### Provided data ###

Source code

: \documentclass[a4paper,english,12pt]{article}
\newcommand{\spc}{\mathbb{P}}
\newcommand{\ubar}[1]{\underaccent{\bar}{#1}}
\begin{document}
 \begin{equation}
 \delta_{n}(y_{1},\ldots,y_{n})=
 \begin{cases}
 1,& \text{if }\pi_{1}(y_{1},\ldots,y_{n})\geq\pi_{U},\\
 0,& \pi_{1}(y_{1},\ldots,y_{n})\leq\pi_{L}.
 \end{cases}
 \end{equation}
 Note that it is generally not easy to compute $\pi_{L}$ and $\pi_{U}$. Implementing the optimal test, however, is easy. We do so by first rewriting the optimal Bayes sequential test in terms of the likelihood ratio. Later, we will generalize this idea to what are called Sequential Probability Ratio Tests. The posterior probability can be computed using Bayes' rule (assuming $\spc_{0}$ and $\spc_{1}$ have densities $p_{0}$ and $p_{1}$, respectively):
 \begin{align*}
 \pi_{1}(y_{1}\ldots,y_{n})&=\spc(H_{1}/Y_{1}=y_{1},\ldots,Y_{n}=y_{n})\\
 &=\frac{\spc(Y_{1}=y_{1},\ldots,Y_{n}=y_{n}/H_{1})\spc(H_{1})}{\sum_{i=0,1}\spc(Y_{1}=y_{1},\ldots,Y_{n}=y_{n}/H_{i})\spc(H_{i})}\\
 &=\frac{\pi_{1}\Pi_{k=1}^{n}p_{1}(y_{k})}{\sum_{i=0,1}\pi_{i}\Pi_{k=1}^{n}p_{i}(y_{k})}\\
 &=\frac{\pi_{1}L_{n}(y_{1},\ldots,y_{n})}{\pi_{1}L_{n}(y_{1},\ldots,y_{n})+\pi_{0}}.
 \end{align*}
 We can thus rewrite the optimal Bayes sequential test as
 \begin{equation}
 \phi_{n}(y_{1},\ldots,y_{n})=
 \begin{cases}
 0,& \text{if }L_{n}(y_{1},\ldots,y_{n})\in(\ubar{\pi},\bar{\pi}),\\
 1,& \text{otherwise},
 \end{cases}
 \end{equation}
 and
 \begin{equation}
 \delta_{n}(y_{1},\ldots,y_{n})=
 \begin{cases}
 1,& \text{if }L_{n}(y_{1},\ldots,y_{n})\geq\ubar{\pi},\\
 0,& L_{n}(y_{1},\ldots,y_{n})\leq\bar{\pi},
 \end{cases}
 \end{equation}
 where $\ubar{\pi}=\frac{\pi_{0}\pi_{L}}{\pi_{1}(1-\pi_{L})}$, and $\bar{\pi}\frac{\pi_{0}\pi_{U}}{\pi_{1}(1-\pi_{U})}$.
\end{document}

###

Exercise description —
Retype every line of the data, keeping each one exactly as it is.

Solved problem —
Source code

: \documentclass[a4paper,english,12pt]{article}
\newcommand{\spc}{\mathbb{P}}
\newcommand{\ubar}[1]{\underaccent{\bar}{#1}}
\begin{document}
 \begin{equation}
 \delta_{n}(y_{1},\ldots,y_{n})=
 \begin{cases}
 1,& \text{if }\pi_{1}(y_{1},\ldots,y_{n})\geq\pi_{U},\\
 0,& \pi_{1}(y_{1},\ldots,y_{n})\leq\pi_{L}.
 \end{cases}
 \end{equation}
 Note that it is generally not easy to compute $\pi_{L}$ and $\pi_{U}$. Implementing the optimal test, however, is easy. We do so by first rewriting the optimal Bayes sequential test in terms of the likelihood ratio. Later, we will generalize this idea to what are called Sequential Probability Ratio Tests. The posterior probability can be computed using Bayes' rule (assuming $\spc_{0}$ and $\spc_{1}$ have densities $p_{0}$ and $p_{1}$, respectively):
 \begin{align*}
 \pi_{1}(y_{1}\ldots,y_{n})&=\spc(H_{1}/Y_{1}=y_{1},\ldots,Y_{n}=y_{n})\\
 &=\frac{\spc(Y_{1}=y_{1},\ldots,Y_{n}=y_{n}/H_{1})\spc(H_{1})}{\sum_{i=0,1}\spc(Y_{1}=y_{1},\ldots,Y_{n}=y_{n}/H_{i})\spc(H_{i})}\\
 &=\frac{\pi_{1}\Pi_{k=1}^{n}p_{1}(y_{k})}{\sum_{i=0,1}\pi_{i}\Pi_{k=1}^{n}p_{i}(y_{k})}\\
 &=\frac{\pi_{1}L_{n}(y_{1},\ldots,y_{n})}{\pi_{1}L_{n}(y_{1},\ldots,y_{n})+\pi_{0}}.
 \end{align*}
 We can thus rewrite the optimal Bayes sequential test as
 \begin{equation}
 \phi_{n}(y_{1},\ldots,y_{n})=
 \begin{cases}
 0,& \text{if }L_{n}(y_{1},\ldots,y_{n})\in(\ubar{\pi},\bar{\pi}),\\
 1,& \text{otherwise},
 \end{cases}
 \end{equation}
 and
 \begin{equation}
 \delta_{n}(y_{1},\ldots,y_{n})=
 \begin{cases}
 1,& \text{if }L_{n}(y_{1},\ldots,y_{n})\geq\ubar{\pi},\\
 0,& L_{n}(y_{1},\ldots,y_{n})\leq\bar{\pi},
 \end{cases}
 \end{equation}
 where $\ubar{\pi}=\frac{\pi_{0}\pi_{L}}{\pi_{1}(1-\pi_{L})}$, and $\bar{\pi}\frac{\pi_{0}\pi_{U}}{\pi_{1}(1-\pi_{U})}$.
\end{document}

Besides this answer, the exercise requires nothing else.